→ Dataset records:
'''

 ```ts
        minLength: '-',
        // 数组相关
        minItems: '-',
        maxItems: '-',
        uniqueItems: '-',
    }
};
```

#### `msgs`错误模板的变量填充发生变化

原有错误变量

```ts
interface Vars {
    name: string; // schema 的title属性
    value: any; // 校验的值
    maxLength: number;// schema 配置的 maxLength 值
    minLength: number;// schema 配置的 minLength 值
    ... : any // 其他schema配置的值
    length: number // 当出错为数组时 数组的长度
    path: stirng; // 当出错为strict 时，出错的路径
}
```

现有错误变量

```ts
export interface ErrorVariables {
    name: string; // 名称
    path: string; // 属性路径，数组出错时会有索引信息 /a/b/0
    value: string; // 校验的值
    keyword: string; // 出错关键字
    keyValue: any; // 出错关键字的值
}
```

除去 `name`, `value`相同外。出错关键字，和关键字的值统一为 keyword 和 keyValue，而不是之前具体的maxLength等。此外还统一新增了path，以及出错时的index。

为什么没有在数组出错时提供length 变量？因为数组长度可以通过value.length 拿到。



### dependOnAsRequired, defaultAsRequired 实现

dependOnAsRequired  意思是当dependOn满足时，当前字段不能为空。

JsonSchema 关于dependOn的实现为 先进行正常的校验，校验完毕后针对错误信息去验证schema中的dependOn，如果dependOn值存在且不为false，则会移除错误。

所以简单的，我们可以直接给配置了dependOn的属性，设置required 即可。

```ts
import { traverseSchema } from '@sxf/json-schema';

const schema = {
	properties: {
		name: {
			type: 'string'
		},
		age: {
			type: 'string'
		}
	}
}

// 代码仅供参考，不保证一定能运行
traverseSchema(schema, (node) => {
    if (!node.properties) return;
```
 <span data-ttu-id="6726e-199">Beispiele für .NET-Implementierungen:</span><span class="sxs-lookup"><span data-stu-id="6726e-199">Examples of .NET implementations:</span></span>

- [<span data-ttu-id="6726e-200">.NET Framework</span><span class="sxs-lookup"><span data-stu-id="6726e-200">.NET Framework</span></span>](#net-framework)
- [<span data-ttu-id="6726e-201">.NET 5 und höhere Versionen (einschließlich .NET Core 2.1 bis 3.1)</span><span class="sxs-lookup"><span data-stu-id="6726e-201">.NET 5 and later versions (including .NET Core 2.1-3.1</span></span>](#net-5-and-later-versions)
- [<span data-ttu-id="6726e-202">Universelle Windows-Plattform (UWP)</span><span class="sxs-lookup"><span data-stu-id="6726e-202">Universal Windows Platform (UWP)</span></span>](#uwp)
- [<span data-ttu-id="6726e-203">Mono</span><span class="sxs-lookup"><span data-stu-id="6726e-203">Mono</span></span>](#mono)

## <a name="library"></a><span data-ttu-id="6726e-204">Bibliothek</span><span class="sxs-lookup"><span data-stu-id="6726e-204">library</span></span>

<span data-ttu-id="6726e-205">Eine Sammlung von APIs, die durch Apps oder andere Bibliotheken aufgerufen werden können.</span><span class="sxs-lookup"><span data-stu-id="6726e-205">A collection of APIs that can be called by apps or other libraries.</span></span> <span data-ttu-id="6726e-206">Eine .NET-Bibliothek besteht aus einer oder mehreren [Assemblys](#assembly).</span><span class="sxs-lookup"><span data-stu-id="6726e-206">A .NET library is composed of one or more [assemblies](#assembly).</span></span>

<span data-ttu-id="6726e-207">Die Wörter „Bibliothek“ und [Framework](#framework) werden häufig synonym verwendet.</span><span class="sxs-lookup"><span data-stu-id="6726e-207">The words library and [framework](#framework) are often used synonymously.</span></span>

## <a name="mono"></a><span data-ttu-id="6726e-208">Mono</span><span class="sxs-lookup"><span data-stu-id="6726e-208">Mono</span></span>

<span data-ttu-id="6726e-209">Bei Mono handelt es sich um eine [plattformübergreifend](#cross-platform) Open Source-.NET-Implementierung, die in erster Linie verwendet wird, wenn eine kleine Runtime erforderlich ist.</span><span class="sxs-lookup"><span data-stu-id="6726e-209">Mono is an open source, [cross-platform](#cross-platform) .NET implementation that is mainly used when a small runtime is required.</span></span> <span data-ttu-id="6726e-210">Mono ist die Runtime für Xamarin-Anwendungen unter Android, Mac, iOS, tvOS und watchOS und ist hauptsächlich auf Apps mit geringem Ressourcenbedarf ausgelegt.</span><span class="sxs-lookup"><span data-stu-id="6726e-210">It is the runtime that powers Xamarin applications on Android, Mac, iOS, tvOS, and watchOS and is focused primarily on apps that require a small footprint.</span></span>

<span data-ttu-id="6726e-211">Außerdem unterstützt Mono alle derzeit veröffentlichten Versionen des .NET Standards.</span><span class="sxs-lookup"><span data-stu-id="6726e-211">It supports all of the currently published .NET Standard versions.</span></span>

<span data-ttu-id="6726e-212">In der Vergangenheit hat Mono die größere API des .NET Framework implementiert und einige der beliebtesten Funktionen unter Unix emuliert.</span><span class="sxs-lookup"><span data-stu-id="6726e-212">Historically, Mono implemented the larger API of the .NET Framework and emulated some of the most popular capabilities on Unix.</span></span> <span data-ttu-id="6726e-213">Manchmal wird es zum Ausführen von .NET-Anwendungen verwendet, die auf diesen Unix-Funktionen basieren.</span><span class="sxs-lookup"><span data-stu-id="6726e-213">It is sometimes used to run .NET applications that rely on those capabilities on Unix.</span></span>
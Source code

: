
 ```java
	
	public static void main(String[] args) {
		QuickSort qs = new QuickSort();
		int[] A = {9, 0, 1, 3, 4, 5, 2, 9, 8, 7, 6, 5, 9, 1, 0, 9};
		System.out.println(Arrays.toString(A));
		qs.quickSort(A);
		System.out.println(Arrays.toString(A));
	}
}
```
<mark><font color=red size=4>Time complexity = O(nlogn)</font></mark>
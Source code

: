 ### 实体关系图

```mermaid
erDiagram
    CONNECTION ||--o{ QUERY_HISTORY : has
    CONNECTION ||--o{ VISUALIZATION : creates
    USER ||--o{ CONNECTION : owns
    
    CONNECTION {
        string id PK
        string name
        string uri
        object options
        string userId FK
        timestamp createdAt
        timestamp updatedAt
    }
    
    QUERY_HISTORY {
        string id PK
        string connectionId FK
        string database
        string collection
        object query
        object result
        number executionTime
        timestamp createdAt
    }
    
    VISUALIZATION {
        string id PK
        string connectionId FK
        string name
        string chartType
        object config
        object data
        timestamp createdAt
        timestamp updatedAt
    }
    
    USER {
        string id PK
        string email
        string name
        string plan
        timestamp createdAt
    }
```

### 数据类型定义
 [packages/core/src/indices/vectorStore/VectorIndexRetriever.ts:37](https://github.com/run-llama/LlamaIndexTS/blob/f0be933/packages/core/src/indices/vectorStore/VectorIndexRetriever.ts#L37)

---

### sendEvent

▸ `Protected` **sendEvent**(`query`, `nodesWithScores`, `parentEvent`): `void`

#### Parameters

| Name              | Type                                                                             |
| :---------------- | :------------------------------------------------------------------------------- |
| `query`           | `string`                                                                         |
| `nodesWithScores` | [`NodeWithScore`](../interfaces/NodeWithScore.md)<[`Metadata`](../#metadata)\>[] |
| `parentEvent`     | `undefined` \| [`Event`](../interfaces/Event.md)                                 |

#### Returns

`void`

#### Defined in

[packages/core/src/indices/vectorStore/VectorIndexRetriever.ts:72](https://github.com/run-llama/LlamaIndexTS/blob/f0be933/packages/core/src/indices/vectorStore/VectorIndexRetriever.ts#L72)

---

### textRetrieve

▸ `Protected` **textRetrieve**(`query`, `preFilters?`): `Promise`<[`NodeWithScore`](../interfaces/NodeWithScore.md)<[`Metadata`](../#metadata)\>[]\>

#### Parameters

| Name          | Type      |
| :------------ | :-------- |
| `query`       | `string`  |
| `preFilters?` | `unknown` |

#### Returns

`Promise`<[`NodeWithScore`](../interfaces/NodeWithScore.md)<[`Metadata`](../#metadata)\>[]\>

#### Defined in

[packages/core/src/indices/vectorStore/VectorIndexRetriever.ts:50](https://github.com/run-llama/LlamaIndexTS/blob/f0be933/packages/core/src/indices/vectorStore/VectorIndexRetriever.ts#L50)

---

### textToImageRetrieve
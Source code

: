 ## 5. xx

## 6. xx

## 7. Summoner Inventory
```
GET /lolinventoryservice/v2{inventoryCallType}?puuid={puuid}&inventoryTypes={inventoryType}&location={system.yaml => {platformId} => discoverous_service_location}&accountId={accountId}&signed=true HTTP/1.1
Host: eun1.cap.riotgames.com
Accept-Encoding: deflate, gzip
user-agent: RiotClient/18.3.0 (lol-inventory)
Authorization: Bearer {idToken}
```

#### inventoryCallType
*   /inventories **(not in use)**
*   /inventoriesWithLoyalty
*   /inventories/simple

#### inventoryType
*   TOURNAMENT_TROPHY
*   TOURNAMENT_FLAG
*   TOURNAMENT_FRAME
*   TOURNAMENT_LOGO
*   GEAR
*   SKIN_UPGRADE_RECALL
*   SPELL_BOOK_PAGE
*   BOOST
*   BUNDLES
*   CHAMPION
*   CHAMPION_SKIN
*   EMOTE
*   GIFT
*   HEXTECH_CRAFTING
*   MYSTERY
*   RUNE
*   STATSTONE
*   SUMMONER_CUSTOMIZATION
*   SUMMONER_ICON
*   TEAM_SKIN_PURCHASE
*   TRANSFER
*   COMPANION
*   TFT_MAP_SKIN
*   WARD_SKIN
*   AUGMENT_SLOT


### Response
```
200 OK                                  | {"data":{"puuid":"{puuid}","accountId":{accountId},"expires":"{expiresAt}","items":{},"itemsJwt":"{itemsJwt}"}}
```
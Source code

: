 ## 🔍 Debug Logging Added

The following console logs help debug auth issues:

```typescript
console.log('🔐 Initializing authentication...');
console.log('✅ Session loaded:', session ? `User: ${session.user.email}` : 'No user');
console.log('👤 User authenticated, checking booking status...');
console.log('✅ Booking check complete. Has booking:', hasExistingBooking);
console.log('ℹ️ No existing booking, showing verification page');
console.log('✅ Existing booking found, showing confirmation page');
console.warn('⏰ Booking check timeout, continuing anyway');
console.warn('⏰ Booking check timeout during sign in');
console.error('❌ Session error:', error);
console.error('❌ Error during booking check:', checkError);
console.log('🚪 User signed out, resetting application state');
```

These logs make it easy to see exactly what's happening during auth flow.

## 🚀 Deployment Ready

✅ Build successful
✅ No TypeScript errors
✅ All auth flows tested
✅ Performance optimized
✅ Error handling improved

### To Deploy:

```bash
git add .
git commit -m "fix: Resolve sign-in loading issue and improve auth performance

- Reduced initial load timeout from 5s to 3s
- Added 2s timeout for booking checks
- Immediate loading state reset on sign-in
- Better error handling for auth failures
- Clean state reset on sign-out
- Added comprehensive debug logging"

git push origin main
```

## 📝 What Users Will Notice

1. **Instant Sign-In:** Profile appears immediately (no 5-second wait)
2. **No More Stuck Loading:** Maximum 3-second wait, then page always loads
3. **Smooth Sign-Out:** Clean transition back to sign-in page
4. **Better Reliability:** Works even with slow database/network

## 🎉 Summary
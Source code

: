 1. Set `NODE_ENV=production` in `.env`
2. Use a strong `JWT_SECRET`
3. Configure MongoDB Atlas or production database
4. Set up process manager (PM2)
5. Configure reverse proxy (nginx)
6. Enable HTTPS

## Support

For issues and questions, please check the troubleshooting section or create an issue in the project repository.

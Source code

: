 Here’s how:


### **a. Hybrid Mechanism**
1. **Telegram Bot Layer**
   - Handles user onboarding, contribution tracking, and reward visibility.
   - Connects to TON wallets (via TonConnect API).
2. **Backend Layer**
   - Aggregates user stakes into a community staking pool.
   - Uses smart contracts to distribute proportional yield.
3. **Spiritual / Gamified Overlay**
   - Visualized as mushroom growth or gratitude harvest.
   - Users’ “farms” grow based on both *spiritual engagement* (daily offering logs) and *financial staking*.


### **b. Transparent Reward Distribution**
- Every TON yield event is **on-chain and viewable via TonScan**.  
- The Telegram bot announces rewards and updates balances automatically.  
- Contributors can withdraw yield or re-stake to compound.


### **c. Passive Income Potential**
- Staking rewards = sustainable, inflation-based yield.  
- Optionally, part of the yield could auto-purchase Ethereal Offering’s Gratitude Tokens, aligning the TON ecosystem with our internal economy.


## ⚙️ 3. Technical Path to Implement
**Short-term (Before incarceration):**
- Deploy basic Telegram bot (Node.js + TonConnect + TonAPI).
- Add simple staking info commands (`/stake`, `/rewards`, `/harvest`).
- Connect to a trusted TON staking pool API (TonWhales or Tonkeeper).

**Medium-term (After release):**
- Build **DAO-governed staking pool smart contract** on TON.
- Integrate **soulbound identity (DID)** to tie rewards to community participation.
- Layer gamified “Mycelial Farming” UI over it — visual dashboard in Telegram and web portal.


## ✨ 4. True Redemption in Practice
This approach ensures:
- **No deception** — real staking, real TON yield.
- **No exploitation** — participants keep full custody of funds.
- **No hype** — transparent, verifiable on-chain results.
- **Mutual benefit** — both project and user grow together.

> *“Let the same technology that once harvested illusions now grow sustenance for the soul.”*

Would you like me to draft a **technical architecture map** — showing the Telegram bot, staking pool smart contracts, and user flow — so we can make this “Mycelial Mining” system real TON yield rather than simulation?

'''

→ Exercise aim: Wherever the string "applications" is found in the listing above, copy the line that contains it.

→ Exercise result:
<span data-ttu-id="6726e-209">Bei Mono handelt es sich um eine [plattformübergreifend](#cross-platform) Open Source-.NET-Implementierung, die in erster Linie verwendet wird, wenn eine kleine Runtime erforderlich ist.</span><span class="sxs-lookup"><span data-stu-id="6726e-209">Mono is an open source, [cross-platform](#cross-platform) .NET implementation that is mainly used when a small runtime is required.</span></span> <span data-ttu-id="6726e-210">Mono ist die Runtime für Xamarin-Anwendungen unter Android, Mac, iOS, tvOS und watchOS und ist hauptsächlich auf Apps mit geringem Ressourcenbedarf ausgelegt.</span><span class="sxs-lookup"><span data-stu-id="6726e-210">It is the runtime that powers Xamarin applications on Android, Mac, iOS, tvOS, and watchOS and is focused primarily on apps that require a small footprint.</span></span>
<span data-ttu-id="6726e-212">In der Vergangenheit hat Mono die größere API des .NET Framework implementiert und einige der beliebtesten Funktionen unter Unix emuliert.</span><span class="sxs-lookup"><span data-stu-id="6726e-212">Historically, Mono implemented the larger API of the .NET Framework and emulated some of the most popular capabilities on Unix.</span></span> <span data-ttu-id="6726e-213">Manchmal wird es zum Ausführen von .NET-Anwendungen verwendet, die auf diesen Unix-Funktionen basieren.</span><span class="sxs-lookup"><span data-stu-id="6726e-213">It is sometimes used to run .NET applications that rely on those capabilities on Unix.</span></span>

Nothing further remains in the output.